[Task directions]: Return exactly those lines of the material below that fall between the line holding "[CWNU 2510](/_clusters/cwnu2510/) |" and the line holding "[CWNU 2548](/_clusters/cwnu2548/) |", inclusive.

[Records for this exercise]:
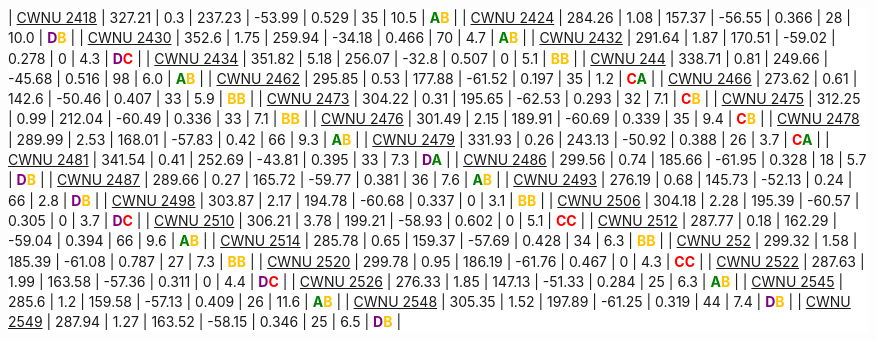 | [CWNU 2418](/_clusters/cwnu2418/) | 327.21 | 0.3 | 237.23 | -53.99 | 0.529 | 35 | 10.5 | <span style="color: green; font-weight: bold;">A</span><span style="color: #FFC300; font-weight: bold;">B</span> |
| [CWNU 2424](/_clusters/cwnu2424/) | 284.26 | 1.08 | 157.37 | -56.55 | 0.366 | 28 | 10.0 | <span style="color: purple; font-weight: bold;">D</span><span style="color: #FFC300; font-weight: bold;">B</span> |
| [CWNU 2430](/_clusters/cwnu2430/) | 352.6 | 1.75 | 259.94 | -34.18 | 0.466 | 70 | 4.7 | <span style="color: green; font-weight: bold;">A</span><span style="color: #FFC300; font-weight: bold;">B</span> |
| [CWNU 2432](/_clusters/cwnu2432/) | 291.64 | 1.87 | 170.51 | -59.02 | 0.278 | 0 | 4.3 | <span style="color: purple; font-weight: bold;">D</span><span style="color: red; font-weight: bold;">C</span> |
| [CWNU 2434](/_clusters/cwnu2434/) | 351.82 | 5.18 | 256.07 | -32.8 | 0.507 | 0 | 5.1 | <span style="color: #FFC300; font-weight: bold;">B</span><span style="color: #FFC300; font-weight: bold;">B</span> |
| [CWNU 244](/_clusters/cwnu244/) | 338.71 | 0.81 | 249.66 | -45.68 | 0.516 | 98 | 6.0 | <span style="color: green; font-weight: bold;">A</span><span style="color: #FFC300; font-weight: bold;">B</span> |
| [CWNU 2462](/_clusters/cwnu2462/) | 295.85 | 0.53 | 177.88 | -61.52 | 0.197 | 35 | 1.2 | <span style="color: red; font-weight: bold;">C</span><span style="color: green; font-weight: bold;">A</span> |
| [CWNU 2466](/_clusters/cwnu2466/) | 273.62 | 0.61 | 142.6 | -50.46 | 0.407 | 33 | 5.9 | <span style="color: #FFC300; font-weight: bold;">B</span><span style="color: #FFC300; font-weight: bold;">B</span> |
| [CWNU 2473](/_clusters/cwnu2473/) | 304.22 | 0.31 | 195.65 | -62.53 | 0.293 | 32 | 7.1 | <span style="color: red; font-weight: bold;">C</span><span style="color: #FFC300; font-weight: bold;">B</span> |
| [CWNU 2475](/_clusters/cwnu2475/) | 312.25 | 0.99 | 212.04 | -60.49 | 0.336 | 33 | 7.1 | <span style="color: #FFC300; font-weight: bold;">B</span><span style="color: #FFC300; font-weight: bold;">B</span> |
| [CWNU 2476](/_clusters/cwnu2476/) | 301.49 | 2.15 | 189.91 | -60.69 | 0.339 | 35 | 9.4 | <span style="color: red; font-weight: bold;">C</span><span style="color: #FFC300; font-weight: bold;">B</span> |
| [CWNU 2478](/_clusters/cwnu2478/) | 289.99 | 2.53 | 168.01 | -57.83 | 0.42 | 66 | 9.3 | <span style="color: green; font-weight: bold;">A</span><span style="color: #FFC300; font-weight: bold;">B</span> |
| [CWNU 2479](/_clusters/cwnu2479/) | 331.93 | 0.26 | 243.13 | -50.92 | 0.388 | 26 | 3.7 | <span style="color: red; font-weight: bold;">C</span><span style="color: green; font-weight: bold;">A</span> |
| [CWNU 2481](/_clusters/cwnu2481/) | 341.54 | 0.41 | 252.69 | -43.81 | 0.395 | 33 | 7.3 | <span style="color: purple; font-weight: bold;">D</span><span style="color: green; font-weight: bold;">A</span> |
| [CWNU 2486](/_clusters/cwnu2486/) | 299.56 | 0.74 | 185.66 | -61.95 | 0.328 | 18 | 5.7 | <span style="color: purple; font-weight: bold;">D</span><span style="color: #FFC300; font-weight: bold;">B</span> |
| [CWNU 2487](/_clusters/cwnu2487/) | 289.66 | 0.27 | 165.72 | -59.77 | 0.381 | 36 | 7.6 | <span style="color: green; font-weight: bold;">A</span><span style="color: #FFC300; font-weight: bold;">B</span> |
| [CWNU 2493](/_clusters/cwnu2493/) | 276.19 | 0.68 | 145.73 | -52.13 | 0.24 | 66 | 2.8 | <span style="color: purple; font-weight: bold;">D</span><span style="color: #FFC300; font-weight: bold;">B</span> |
| [CWNU 2498](/_clusters/cwnu2498/) | 303.87 | 2.17 | 194.78 | -60.68 | 0.337 | 0 | 3.1 | <span style="color: #FFC300; font-weight: bold;">B</span><span style="color: #FFC300; font-weight: bold;">B</span> |
| [CWNU 2506](/_clusters/cwnu2506/) | 304.18 | 2.28 | 195.39 | -60.57 | 0.305 | 0 | 3.7 | <span style="color: purple; font-weight: bold;">D</span><span style="color: red; font-weight: bold;">C</span> |
| [CWNU 2510](/_clusters/cwnu2510/) | 306.21 | 3.78 | 199.21 | -58.93 | 0.602 | 0 | 5.1 | <span style="color: red; font-weight: bold;">C</span><span style="color: red; font-weight: bold;">C</span> |
| [CWNU 2512](/_clusters/cwnu2512/) | 287.77 | 0.18 | 162.29 | -59.04 | 0.394 | 66 | 9.6 | <span style="color: green; font-weight: bold;">A</span><span style="color: #FFC300; font-weight: bold;">B</span> |
| [CWNU 2514](/_clusters/cwnu2514/) | 285.78 | 0.65 | 159.37 | -57.69 | 0.428 | 34 | 6.3 | <span style="color: #FFC300; font-weight: bold;">B</span><span style="color: #FFC300; font-weight: bold;">B</span> |
| [CWNU 252](/_clusters/cwnu252/) | 299.32 | 1.58 | 185.39 | -61.08 | 0.787 | 27 | 7.3 | <span style="color: #FFC300; font-weight: bold;">B</span><span style="color: #FFC300; font-weight: bold;">B</span> |
| [CWNU 2520](/_clusters/cwnu2520/) | 299.78 | 0.95 | 186.19 | -61.76 | 0.467 | 0 | 4.3 | <span style="color: red; font-weight: bold;">C</span><span style="color: red; font-weight: bold;">C</span> |
| [CWNU 2522](/_clusters/cwnu2522/) | 287.63 | 1.99 | 163.58 | -57.36 | 0.311 | 0 | 4.4 | <span style="color: purple; font-weight: bold;">D</span><span style="color: red; font-weight: bold;">C</span> |
| [CWNU 2526](/_clusters/cwnu2526/) | 276.33 | 1.85 | 147.13 | -51.33 | 0.284 | 25 | 6.3 | <span style="color: green; font-weight: bold;">A</span><span style="color: #FFC300; font-weight: bold;">B</span> |
| [CWNU 2545](/_clusters/cwnu2545/) | 285.6 | 1.2 | 159.58 | -57.13 | 0.409 | 26 | 11.6 | <span style="color: green; font-weight: bold;">A</span><span style="color: #FFC300; font-weight: bold;">B</span> |
| [CWNU 2548](/_clusters/cwnu2548/) | 305.35 | 1.52 | 197.89 | -61.25 | 0.319 | 44 | 7.4 | <span style="color: purple; font-weight: bold;">D</span><span style="color: #FFC300; font-weight: bold;">B</span> |
| [CWNU 2549](/_clusters/cwnu2549/) | 287.94 | 1.27 | 163.52 | -58.15 | 0.346 | 25 | 6.5 | <span style="color: purple; font-weight: bold;">D</span><span style="color: #FFC300; font-weight: bold;">B</span> |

[Written reply]:
| [CWNU 2510](/_clusters/cwnu2510/) | 306.21 | 3.78 | 199.21 | -58.93 | 0.602 | 0 | 5.1 | <span style="color: red; font-weight: bold;">C</span><span style="color: red; font-weight: bold;">C</span> |
| [CWNU 2512](/_clusters/cwnu2512/) | 287.77 | 0.18 | 162.29 | -59.04 | 0.394 | 66 | 9.6 | <span style="color: green; font-weight: bold;">A</span><span style="color: #FFC300; font-weight: bold;">B</span> |
| [CWNU 2514](/_clusters/cwnu2514/) | 285.78 | 0.65 | 159.37 | -57.69 | 0.428 | 34 | 6.3 | <span style="color: #FFC300; font-weight: bold;">B</span><span style="color: #FFC300; font-weight: bold;">B</span> |
| [CWNU 252](/_clusters/cwnu252/) | 299.32 | 1.58 | 185.39 | -61.08 | 0.787 | 27 | 7.3 | <span style="color: #FFC300; font-weight: bold;">B</span><span style="color: #FFC300; font-weight: bold;">B</span> |
| [CWNU 2520](/_clusters/cwnu2520/) | 299.78 | 0.95 | 186.19 | -61.76 | 0.467 | 0 | 4.3 | <span style="color: red; font-weight: bold;">C</span><span style="color: red; font-weight: bold;">C</span> |
| [CWNU 2522](/_clusters/cwnu2522/) | 287.63 | 1.99 | 163.58 | -57.36 | 0.311 | 0 | 4.4 | <span style="color: purple; font-weight: bold;">D</span><span style="color: red; font-weight: bold;">C</span> |
| [CWNU 2526](/_clusters/cwnu2526/) | 276.33 | 1.85 | 147.13 | -51.33 | 0.284 | 25 | 6.3 | <span style="color: green; font-weight: bold;">A</span><span style="color: #FFC300; font-weight: bold;">B</span> |
| [CWNU 2545](/_clusters/cwnu2545/) | 285.6 | 1.2 | 159.58 | -57.13 | 0.409 | 26 | 11.6 | <span style="color: green; font-weight: bold;">A</span><span style="color: #FFC300; font-weight: bold;">B</span> |
| [CWNU 2548](/_clusters/cwnu2548/) | 305.35 | 1.52 | 197.89 | -61.25 | 0.319 | 44 | 7.4 | <span style="color: purple; font-weight: bold;">D</span><span style="color: #FFC300; font-weight: bold;">B</span> |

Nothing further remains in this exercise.